В политическом контексте «Манифест» предполагал «изъявление воли народа» через Государственную Думу, созванную «из намеченных членов всех прежде бывших Дум». По истечении же года «после Нашего вступления в Москву и по водворению спокойствия и порядка в России» Михаил Романов обязался созвать Всероссийское Учредительное Собрание, призванное утвердить Его или «иное лицо» в качестве «Первого Посадника в Русской республике». Отдельными пунктами новый «Император» предоставлял «амнистию всем русским людям за все совершенное ими до времени Нашего прибытия в Царьград» и предполагал создание «одной русской партии» взамен многопартийной системы. Подобное сочетание двух представителей Дома Романовых (Михаила Александровича в качестве «Императора и Народного посадника Всероссийского» и Николая Николаевича в качестве Главковерха) было довольно популярным среди южнорусских монархистов (например, у последователей «монархической республики» А. Суворина (А. Порошина).

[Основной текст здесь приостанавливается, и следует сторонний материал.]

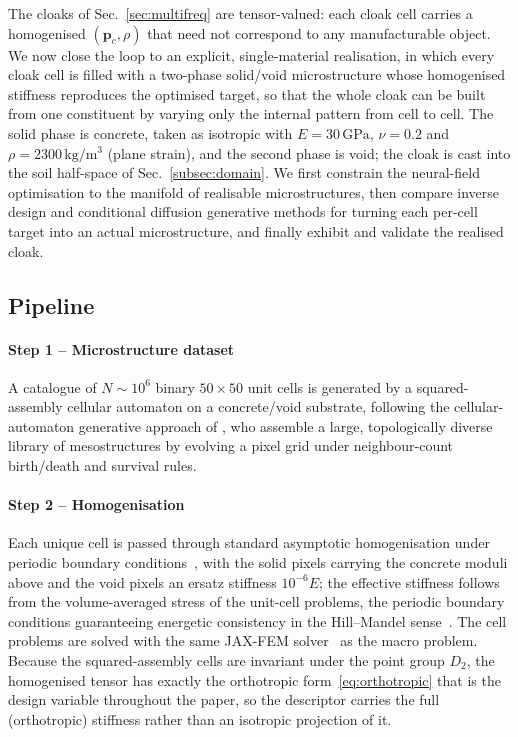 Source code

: \documentclass[preprint,12pt]{elsarticle}
\newcommand{\mbf}[1]{\mathbf{#1}}
\begin{document}
The cloaks of Sec.~\ref{sec:multifreq} are tensor-valued: each cloak cell
carries a homogenised $(\mbf{p}_c,\rho)$ that need not correspond to
any manufacturable object. We now close the loop to an explicit, single-material
realisation, in which every cloak cell is filled with a two-phase solid/void
microstructure whose homogenised stiffness reproduces the optimised target, so
that the whole cloak can be built from one constituent by varying only the
internal pattern from cell to cell. The solid phase is concrete, taken as
isotropic with $E=30\,\text{GPa}$, $\nu=0.2$ and
$\rho=2300\,\text{kg}/\text{m}^3$ (plane strain), and the second phase is void;
the cloak is cast into the soil half-space of
Sec.~\ref{subsec:domain}. We first constrain the neural-field
optimisation to the manifold of realisable microstructures, then compare inverse design and conditional diffusion generative methods for turning
each per-cell target into an actual microstructure, and finally exhibit and
validate the realised cloak.

\subsection{Pipeline}\label{subsec:micro_pipeline}

\paragraph{Step 1 -- Microstructure dataset} A catalogue of $N\sim10^{6}$
binary $50\times50$ unit cells is generated by a squared-assembly cellular
automaton on a concrete/void substrate, following the cellular-automaton
generative approach of \citet{nakarmi2024}, who assemble a large,
topologically diverse library of mesostructures by evolving a pixel grid
under neighbour-count birth/death and survival rules.

\paragraph{Step 2 -- Homogenisation} 

Each unique cell is passed through standard
asymptotic homogenisation under periodic boundary
conditions~\citep{bendsoe1988,hassani1998,andreassen2014}, with the solid pixels
carrying the concrete moduli above and the void pixels an ersatz stiffness
$10^{-6}E$; the effective stiffness follows from the volume-averaged stress of
the unit-cell problems, the periodic boundary conditions guaranteeing
energetic consistency in the Hill--Mandel sense~\citep{hill1963}. The cell
problems are solved with the same JAX-FEM solver~\citep{xu2020jaxfem} as the
macro problem. Because the squared-assembly cells are
invariant under the point group $D_2$, the homogenised tensor has exactly the orthotropic
form~\eqref{eq:orthotropic} that is the design variable throughout the paper, so the descriptor carries the full (orthotropic) stiffness rather than an isotropic projection of it.
\end{document}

Конечно, «самозванство» подобного рода документов дискредитировало монархическую идею в не меньшей степени, чем пропагандистские лозунги большевиков. Однако подобные проявления должны рассматриваться в качестве показательных примеров несомненной эволюции, трансформации монархической идеологии в условиях революции и гражданской войны. Популярность идей восстановления монархии, опирающейся на решения Всероссийского Учредительного Собрания («Земского Собора» в лозунгах 1920–1921 гг.) не ослабевала. С другой стороны, поскольку многие монархисты были убеждены, что возрождение Империи должно сопровождаться проведением глубоких социальных реформ (в частности, аграрной), то Михаил Романов как нельзя лучше соответствовал роли нового «крестьянского царя», не связанного ни с прежней бюрократией, ни с парламентской «общественностью». Именно эти идеи широко распространялись среди повстанческих отрядов в Сибири, на Южном Урале в конце 1920–1921 гг. Итак, желтое знамя с вышитым на нем вензелем «М II» (Император Михаил II) развернулось над полками Азиатской дивизии, направлявшейся в поход на Советскую Россию…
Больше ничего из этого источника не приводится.